DIRECTIONS:
Reproduce the listing exactly and skip over any pictures.

TASK DATA:
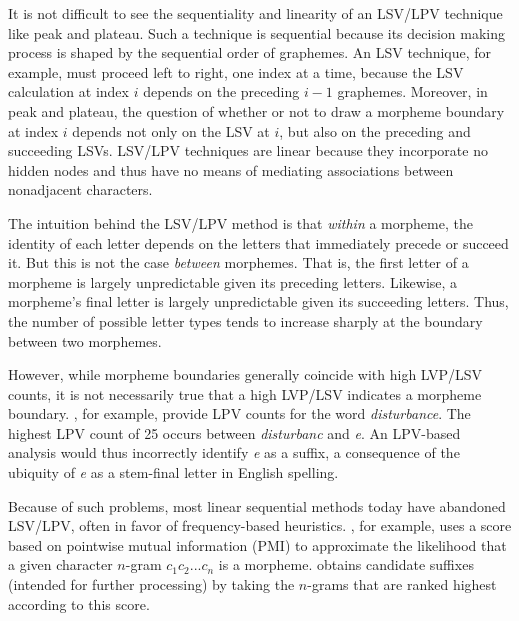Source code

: It is not difficult to see the sequentiality and linearity of an LSV/LPV technique like peak and plateau.
Such a technique is sequential because its decision making process is shaped by the sequential order of graphemes.
An LSV technique, for example, must proceed left to right, one index at a time, because the LSV calculation at index $i$ depends on the preceding $i-1$ graphemes. Moreover, in peak and plateau, the question of whether or not to draw a morpheme boundary at index $i$ depends not only on the LSV at $i$, but also on the preceding and succeeding LSVs. LSV/LPV techniques are linear because they incorporate no hidden nodes and thus have no means of mediating associations between nonadjacent characters.

The intuition behind the LSV/LPV method is that \emph{within} a morpheme, the identity of each letter depends on the letters that immediately precede or succeed it. But this is not the case \emph{between} morphemes. That is, the first letter of a morpheme is largely unpredictable given its preceding letters. Likewise, a morpheme's final letter is largely unpredictable given its succeeding letters. Thus, the number
 of possible letter types tends to increase sharply at the boundary between two morphemes.

However, while morpheme boundaries generally coincide with high LVP/LSV counts, it is not necessarily true that a high LVP/LSV indicates a morpheme boundary.
\cite{hammarstrom:2011}, for example, provide LPV counts for the word \textit{disturbance}. 
The highest LPV count of 25 
occurs between \textit{disturbanc} and \textit{e}.
An LPV-based analysis would thus incorrectly identify \textit{e} as a suffix, a consequence of the ubiquity of \textit{e} as a stem-final letter in English spelling. 

Because of such problems, most linear sequential methods today have abandoned LSV/LPV, often in favor of frequency-based heuristics.
\cite{goldsmith:2001}, for example, uses a score based on pointwise mutual information (PMI) to approximate the likelihood that a given character $n$-gram $c_{1}c_{2}...c_{n}$ is a morpheme. 
\cite{goldsmith:2001} obtains candidate suffixes (intended for further processing) by taking the $n$-grams that are ranked highest according to this score.  

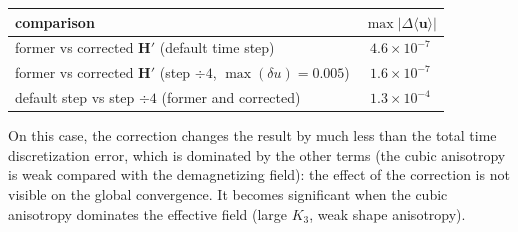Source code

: \documentclass[11pt,a4paper]{article}
\newcommand{\bu}{\mathbf{u}}
\newcommand{\bH}{\mathbf{H}}
\begin{document}
\begin{center}
\begin{tabular}{lc}
\toprule
comparison & $\max|\Delta\langle\bu\rangle|$ \\
\midrule
former vs corrected $\bH'$ (default time step) & $4.6\times10^{-7}$ \\
former vs corrected $\bH'$ (step $\div4$, $\max(\delta u)=0.005$) & $1.6\times10^{-7}$ \\
default step vs step $\div4$ (former and corrected) & $1.3\times10^{-4}$ \\
\bottomrule
\end{tabular}
\end{center}

On this case, the correction changes the result by much less than the total time
discretization error, which is dominated by the other terms (the cubic anisotropy is weak
compared with the demagnetizing field): the effect of the correction is not visible on
the global convergence. It becomes significant when the cubic anisotropy dominates the
effective field (large $K_3$, weak shape anisotropy).
\end{document}
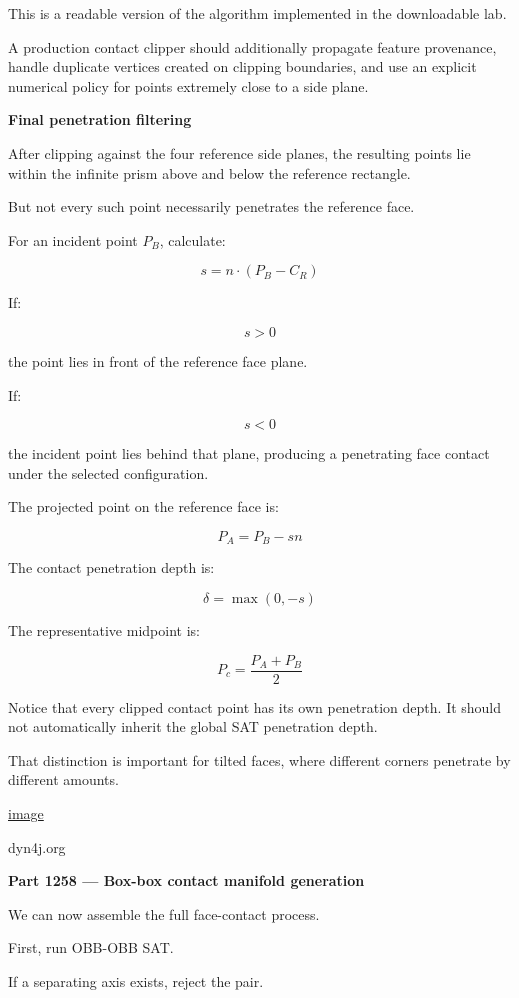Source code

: This is a readable version of the algorithm implemented in the downloadable lab.

A production contact clipper should additionally propagate feature provenance, handle duplicate vertices created on clipping boundaries, and use an explicit numerical policy for points extremely close to a side plane.

\textbf{Final penetration filtering}

After clipping against the four reference side planes, the resulting points lie within the infinite prism above and below the reference rectangle.

But not every such point necessarily penetrates the reference face.

For an incident point \(P_B\), calculate:

\[
\boxed{ s=n\cdot(P_B-C_R) }
\]

If:

\[
s>0
\]

the point lies in front of the reference face plane.

If:

\[
s<0
\]

the incident point lies behind that plane, producing a penetrating face contact under the selected configuration.

The projected point on the reference face is:

\[
\boxed{ P_A=P_B-sn }
\]

The contact penetration depth is:

\[
\boxed{ \delta=\max(0,-s) }
\]

The representative midpoint is:

\[
\boxed{ P_c=\frac{P_A+P_B}{2} }
\]

Notice that every clipped contact point has its own penetration depth. It should not automatically inherit the global SAT penetration depth.

That distinction is important for tilted faces, where different corners penetrate by different amounts. 

\href{https://www.google.com/s2/favicons?domain=https://dyn4j.org&sz=32}{image}

dyn4j.org

\textbf{Part 1258 --- Box-box contact manifold generation}

We can now assemble the full face-contact process.

First, run OBB-OBB SAT.

If a separating axis exists, reject the pair.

TASK RESPONSE:
Source code

: It is not difficult to see the sequentiality and linearity of an LSV/LPV technique like peak and plateau.
Such a technique is sequential because its decision making process is shaped by the sequential order of graphemes.
An LSV technique, for example, must proceed left to right, one index at a time, because the LSV calculation at index $i$ depends on the preceding $i-1$ graphemes. Moreover, in peak and plateau, the question of whether or not to draw a morpheme boundary at index $i$ depends not only on the LSV at $i$, but also on the preceding and succeeding LSVs. LSV/LPV techniques are linear because they incorporate no hidden nodes and thus have no means of mediating associations between nonadjacent characters.

The intuition behind the LSV/LPV method is that \emph{within} a morpheme, the identity of each letter depends on the letters that immediately precede or succeed it. But this is not the case \emph{between} morphemes. That is, the first letter of a morpheme is largely unpredictable given its preceding letters. Likewise, a morpheme's final letter is largely unpredictable given its succeeding letters. Thus, the number
 of possible letter types tends to increase sharply at the boundary between two morphemes.

However, while morpheme boundaries generally coincide with high LVP/LSV counts, it is not necessarily true that a high LVP/LSV indicates a morpheme boundary.
\cite{hammarstrom:2011}, for example, provide LPV counts for the word \textit{disturbance}. 
The highest LPV count of 25 
occurs between \textit{disturbanc} and \textit{e}.
An LPV-based analysis would thus incorrectly identify \textit{e} as a suffix, a consequence of the ubiquity of \textit{e} as a stem-final letter in English spelling. 

Because of such problems, most linear sequential methods today have abandoned LSV/LPV, often in favor of frequency-based heuristics.
\cite{goldsmith:2001}, for example, uses a score based on pointwise mutual information (PMI) to approximate the likelihood that a given character $n$-gram $c_{1}c_{2}...c_{n}$ is a morpheme. 
\cite{goldsmith:2001} obtains candidate suffixes (intended for further processing) by taking the $n$-grams that are ranked highest according to this score.  

Source code

: \documentclass[11pt,a4paper]{article}
\newcommand{\bu}{\mathbf{u}}
\newcommand{\bH}{\mathbf{H}}
\begin{document}
\begin{center}
\begin{tabular}{lc}
\toprule
comparison & $\max|\Delta\langle\bu\rangle|$ \\
\midrule
former vs corrected $\bH'$ (default time step) & $4.6\times10^{-7}$ \\
former vs corrected $\bH'$ (step $\div4$, $\max(\delta u)=0.005$) & $1.6\times10^{-7}$ \\
default step vs step $\div4$ (former and corrected) & $1.3\times10^{-4}$ \\
\bottomrule
\end{tabular}
\end{center}

On this case, the correction changes the result by much less than the total time
discretization error, which is dominated by the other terms (the cubic anisotropy is weak
compared with the demagnetizing field): the effect of the correction is not visible on
the global convergence. It becomes significant when the cubic anisotropy dominates the
effective field (large $K_3$, weak shape anisotropy).
\end{document}
Source code

: This is a readable version of the algorithm implemented in the downloadable lab.

A production contact clipper should additionally propagate feature provenance, handle duplicate vertices created on clipping boundaries, and use an explicit numerical policy for points extremely close to a side plane.

\textbf{Final penetration filtering}

After clipping against the four reference side planes, the resulting points lie within the infinite prism above and below the reference rectangle.

But not every such point necessarily penetrates the reference face.

For an incident point \(P_B\), calculate:

\[
\boxed{ s=n\cdot(P_B-C_R) }
\]

If:

\[
s>0
\]

the point lies in front of the reference face plane.

If:

\[
s<0
\]

the incident point lies behind that plane, producing a penetrating face contact under the selected configuration.

The projected point on the reference face is:

\[
\boxed{ P_A=P_B-sn }
\]

The contact penetration depth is:

\[
\boxed{ \delta=\max(0,-s) }
\]

The representative midpoint is:

\[
\boxed{ P_c=\frac{P_A+P_B}{2} }
\]

Notice that every clipped contact point has its own penetration depth. It should not automatically inherit the global SAT penetration depth.

That distinction is important for tilted faces, where different corners penetrate by different amounts. 

\href{https://www.google.com/s2/favicons?domain=https://dyn4j.org&sz=32}{image}

dyn4j.org

\textbf{Part 1258 --- Box-box contact manifold generation}

We can now assemble the full face-contact process.

First, run OBB-OBB SAT.

If a separating axis exists, reject the pair.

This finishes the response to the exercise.